Hello,
I would like to make a new column in one dataframe, that returns a value from another dataframe if a number of conditions are met.
Both dataframes have a grouping variable 'subject'. Each subject uses several medications. The medications could have been prescribed on a planned study-related visit to the doctor or on another moment (unrelated to the study).
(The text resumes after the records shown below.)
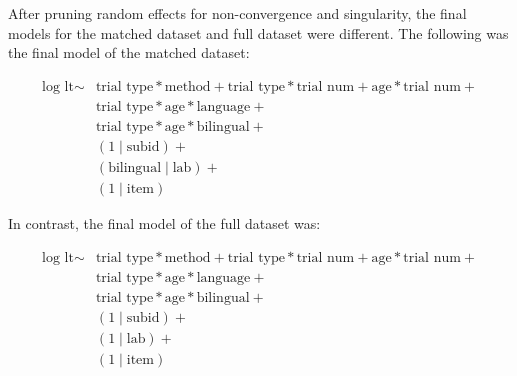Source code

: \documentclass[english,,man,floatsintext]{apa6}
\begin{document}
After pruning random effects for non-convergence and singularity, the final models for the matched dataset and full dataset were different. The following was the final model of the matched dataset:

\begin{equation}
\begin{split}
\text{log lt} \sim & \text{trial type} * \text{method} + \text{trial type} * \text{trial num} + \text{age} * \text{trial num} + \\
& \text{trial type} * \text{age} * \text{language} + \\
& \text{trial type} * \text{age} * \text{bilingual} + \\
& (1 \mid \text{subid}) + \\
& (\text{bilingual} \mid \text{lab}) + \\
& (1 \mid \text{item})
\end{split}
\end{equation}

In contrast, the final model of the full dataset was:

\begin{equation}
\begin{split}
\text{log lt} \sim & \text{trial type} * \text{method} + \text{trial type} * \text{trial num} + \text{age} * \text{trial num} + \\
& \text{trial type} * \text{age} * \text{language} + \\
& \text{trial type} * \text{age} * \text{bilingual} + \\
& (1 \mid \text{subid}) + \\
& (1 \mid \text{lab}) + \\
& (1 \mid \text{item})
\end{split}
\end{equation}
\end{document}
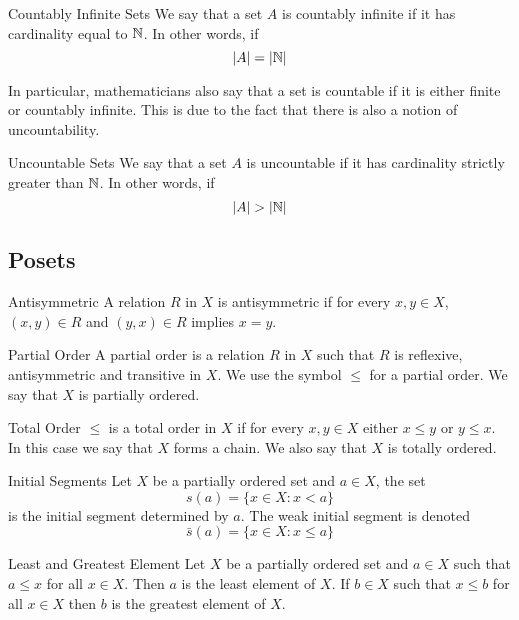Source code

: \documentclass[a4paper]{article}
\begin{document}
\begin{defn}{Countably Infinite Sets}{} We say that a set $A$ is countably infinite if it has cardinality equal to $\mathbb{N}$. In other words, if $$\abs{A}=\abs{\mathbb{N}}$$
\end{defn}

In particular, mathematicians also say that a set is countable if it is either finite or countably infinite. This is due to the fact that there is also a notion of uncountability. 

\begin{defn}{Uncountable Sets}{} We say that a set $A$ is uncountable if it has cardinality strictly greater than $\mathbb{N}$. In other words, if $$\abs{A}>\abs{\mathbb{N}}$$
\end{defn}

\subsection{Posets}
\begin{defn}{Antisymmetric}{} A relation $R$ in $X$ is antisymmetric if for every $x,y\in X$, $(x,y)\in R$ and $(y,x)\in R$ implies $x=y$. 
\end{defn}

\begin{defn}{Partial Order}{} A partial order is a relation $R$ in $X$ such that $R$ is reflexive, antisymmetric and transitive in $X$. We use the symbol $\leq$ for a partial order. We say that $X$ is partially ordered. 
\end{defn}

\begin{defn}{Total Order}{} $\leq$ is a total order in $X$ if for every $x,y\in X$ either $x\leq y$ or $y\leq x$. In this case we say that $X$ forms a chain. We also say that $X$ is totally ordered. 
\end{defn}

\begin{defn}{Initial Segments}{} Let $X$ be a partially ordered set and $a\in X$, the set $$s(a)=\{x\in X:x<a\}$$ is the initial segment determined by $a$. The weak initial segment is denoted $$\bar{s}(a)=\{x\in X:x\leq a\}$$ 
\end{defn}

\begin{defn}{Least and Greatest Element}{} Let $X$ be a partially ordered set and $a\in X$ such that $a\leq x$ for all $x\in X$. Then $a$ is the least element of $X$. If $b\in X$ such that $x\leq b$ for all $x\in X$ then $b$ is the greatest element of $X$. 
\end{defn}
\end{document}
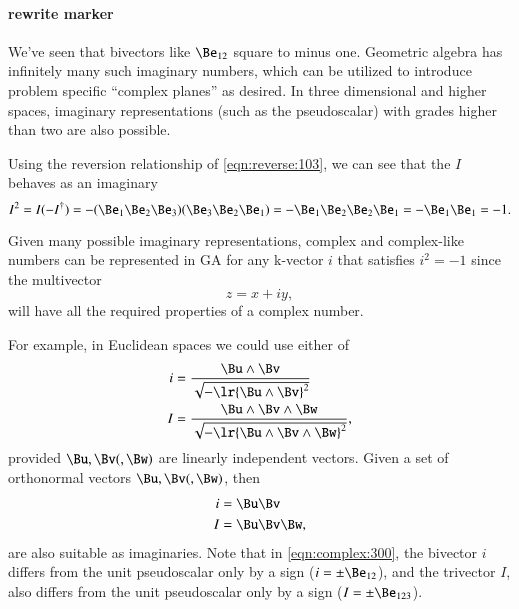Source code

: \paragraph{rewrite marker}

We've seen that bivectors like \( \Be_{12} \) square to minus one.
Geometric algebra has infinitely many such imaginary numbers, which can be utilized to introduce problem specific ``complex planes'' as desired.
In three dimensional and higher spaces, imaginary representations
(such as the  pseudoscalar) with grades higher than two are also possible.

Using the reversion relationship of \cref{eqn:reverse:103}, we can see that the \( I \) behaves as an imaginary
\begin{dmath}\label{eqn:complex:3310}
I^2
=
I (-I^\dagger)
=
-
(\Be_1 \Be_2 \Be_3)(\Be_3 \Be_2 \Be_1)
=
-
\Be_1 \Be_2 \Be_2 \Be_1
=
-
\Be_1 \Be_1
=
-1.
\end{dmath}

Given many possible imaginary representations, complex and complex-like numbers can be represented in GA for any k-vector \( i \) that satisfies \( i^2 = -1 \) since the multivector
\begin{dmath}\label{eqn:complex:260}
z = x + i y,
\end{dmath}
will have all the required properties of a complex number.

For example, in Euclidean spaces we could use either of
\begin{dmath}\label{eqn:complex:280}
\begin{aligned}
i &= \frac{\Bu \wedge \Bv}{\sqrt{-\lr{\Bu\wedge\Bv}^2}} \\
I &= \frac{\Bu \wedge \Bv \wedge \Bw}{\sqrt{-\lr{\Bu\wedge\Bv\wedge \Bw}^2}},
\end{aligned}
\end{dmath}
provided \( \Bu, \Bv (,\Bw) \) are linearly independent vectors.
Given a set of orthonormal vectors \( \Bu, \Bv (,\Bw) \), then
\begin{dmath}\label{eqn:complex:300}
\begin{aligned}
i &= \Bu \Bv \\
I &= \Bu \Bv \Bw,
\end{aligned}
\end{dmath}
are also suitable as imaginaries.  Note that in \cref{eqn:complex:300}, the bivector \( i \) differs from the unit  pseudoscalar only by a sign (\( i = \pm \Be_{12} \)), and the trivector \( I \), also differs from the  unit pseudoscalar only by a sign (\( I = \pm \Be_{123} \)).

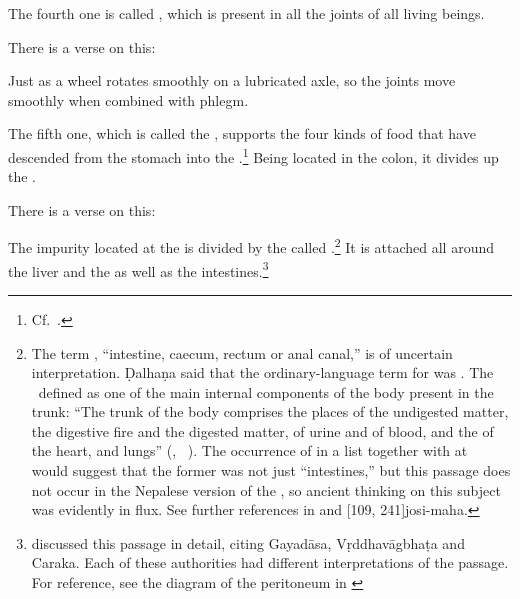 \begin{translation}
\item[14]

The fourth one is called  , which is present 
in all the joints of all living beings.

 

\item[15]

There is a verse on this:

\begin{sloka}
Just as a wheel rotates smoothly on a lubricated axle, so the joints
move smoothly when combined with phlegm. 
\end{sloka} 
 
 
\item[16]

The fifth one, which is called the ,
supports the four kinds  of food that have descended from the stomach
into the .\footnote{Cf.\ \cite[177]{das-2003}.}
    Being located in the colon, it divides up the .
 
 
 
 \item[17]
 
 There is a verse on this:
 \begin{sloka}     
      The impurity located at the  is
divided by the  called
.\footnote{ \label{uṇḍuka}The
    term , “intestine, caecum, rectum or anal canal,” is
    of uncertain interpretation. Ḍalhaṇa said that the
    ordinary-language term for  was . The
    \SS\ defined  as one of the main internal components
    of the body present in the trunk: “The trunk of the body
    comprises the places of the undigested matter, the digestive
    fire and the digested matter, of urine and of blood, and the of
    the heart,  and lungs”
    (, \SS\
    ).   The occurrence of  in a
    list together with \dev{antrāṇi} at \SS\ \Su{3.5.5}{364} would
    suggest that the former was not just “intestines,” but this
    passage does not occur in the Nepalese version of the \SS, so
    ancient thinking on this subject was evidently in flux. See
    further references in \cite[177--178]{das-2003} and
    [109, 241]{josi-maha}.} It is attached all around the
    liver and the \se{koṣṭha}{abdominal cavity} as well as the
    intestines.\footnote{ discussed this
        passage in detail, citing Gayadāsa, Vṛddhavāgbhaṭa and Caraka.
        Each of these authorities had different interpretations of the
        passage.  For reference, see the diagram of the peritoneum in
        \cite[fig.\,3]{isaz-2018}}
\end{sloka}
 

\end{translation}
I would like the new column, called 'period', to return the planned visit if the medication was started on this date (including 2 days before up to 2 days after the visit). If not, I would like 'period' to return one of 3 possible strings 'before', 'after' or 'in-between'.
I managed to get the right value in 1 patient for 1 medication, but unfortunately did not get further:
# prescribed medication and starting dates in 3 subjects
a <-data.frame(stringsAsFactors=FALSE,
subject = c(1, 1, 1, 1, 2, 2, 3, 3, 3),
medication = c('med1', 'med2', 'med3', 'med4', 'med5', 'med6', 'med7', 'med8', 'med9'),
startdate = c('01-01-2016', '02-02-2016', '10-02-2016', '02-03-2016', '07-03-2015', '10-12-2015', '06-01-2018', '08-03-2018', '11-04-2018'))
a$startdate <- as.Date(a$startdate, format ="%d-%m-%Y")
# doctor visit number and corresponding dates in the same 3 subjects
b <-data.frame(stringsAsFactors=FALSE,
subject = c(1, 1, 1, 2, 2, 2, 3, 3, 3),
visitnumber = c(1, 2, 3, 1, 2, 3, 1, 2, 3),
visitdate = c('02-02-2016', '03-03-2016', '05-04-2016', '04-02-2015', '06-03-2015', '07-04-2015', '06-02-2018', '08-03-2018', '10-04-2018'))
b$visitdate <- as.Date(b$visitdate, format ="%d-%m-%Y")
# I first tried a subset of only subject 1 and 'med2'
c <- subset(a, subject == 1)
d <- subset(b, subject ==1)
d
#> subject visitnumber visitdate
#> 1 1 1 2016-02-02
#> 2 1 2 2016-03-03
#> 3 1 3 2016-04-05
e <- subset(c, medication == 'med2')
e
#> subject medication startdate
#> 2 1 med2 2016-02-02
#function, e$startdate for 'sd', d$visitnumber for 'vn' and d$visitdate for'vd'
overlap <- function(sd, vd, vn){
if (sd >= vd -2 & sd <= vd +2 ) {
return(vn)}
else if (sd < min(vd)) {
return("before")}
else if (sd > max(vd)) {
return("after")}
else {
return("in-between")}
}
test<- overlap(e$startdate, d$visitdate, d$visitnumber)
#> Warning in if (sd >= vd - 2 & sd <= vd + 2) {: the condition has length > 1 and
#> only the first element will be used
test
#> [1] 1 2 3
#I read that error can be removed by vectorizing:
f_vec <- Vectorize(overlap, vectorize.args = c("sd", "vd", "vn"))
test1 <- f_vec(e$startdate, d$visitdate, d$visitnumber)
test1
#> [1] "1" "before" "before"
Created on 2020-05-14 by the reprex package (v0.3.0)
I only need the first output of test1 ("1" here).
Then the function needs to iterate over rows, or maybe grouped by subjects, or another conditional statement needs to be added, to have "period" in dataframe 'a' on all subjects for all prescribed medications.
Any help how to proceed is greatly appreciated!